(Saved entries)
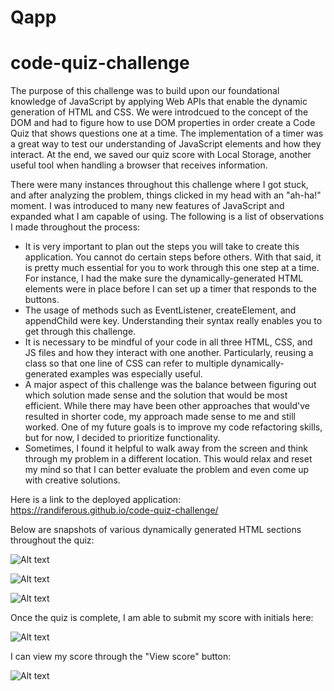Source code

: # Qapp

# code-quiz-challenge
The purpose of this challenge was to build upon our foundational knowledge of JavaScript by applying Web APIs that enable the dynamic generation of HTML and CSS. We were introdcued to the concept of the DOM and had to figure how to use DOM properties in order create a Code Quiz that shows questions one at a time. The implementation of a timer was a great way to test our understanding of JavaScript elements and how they interact. At the end, we saved our quiz score with Local Storage, another useful tool when handling a browser that receives information. 

There were many instances throughout this challenge where I got stuck, and after analyzing the problem, things clicked in my head with an "ah-ha!" moment. I was introduced to many new features of JavaScript and expanded what I am capable of using.  The following is a list of observations I made throughout the process:

- It is very important to plan out the steps you will take to create this application. You cannot do certain steps before others. With that said, it is pretty much essential for you to work through this one step at a time. For instance, I had the make sure the dynamically-generated HTML elements were in place before I can set up a timer that responds to the buttons.
- The usage of methods such as EventListener, createElement, and appendChild were key. Understanding their syntax really enables you to get through this challenge.
- It is necessary to be mindful of your code in all three HTML, CSS, and JS files and how they interact with one another. Particularly, reusing a class so that one line of CSS can refer to multiple dynamically-generated examples was especially useful.
- A major aspect of this challenge was the balance between figuring out which solution made sense and the solution that would be most efficient. While there may have been other approaches that would've resulted in shorter code, my approach made sense to me and still worked. One of my future goals is to improve my code refactoring skills, but for now, I decided to prioritize functionality.
- Sometimes, I found it helpful to walk away from the screen and think through my problem in a different location. This would relax and reset my mind so that I can better evaluate the problem and even come up with creative solutions.

Here is a link to the deployed application: https://randiferous.github.io/code-quiz-challenge/

Below are snapshots of various dynamically generated HTML sections throughout the quiz:

![Alt text](/assets/images/quiz-homepage-two.PNG)


![Alt text](/assets/images/quiz-question-2.PNG)


![Alt text](/assets/images/quiz-question-5.PNG)


Once the quiz is complete, I am able to submit my score with initials here:

![Alt text](/assets/images/quiz-submit.PNG)


I can view my score through the "View score" button:

![Alt text](/assets/images/quiz-view-score.PNG)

(TO DO):
Your answer should be a single number, which is the count of lines in the data above that include the word "throughout".

(ANSWER BOX):
2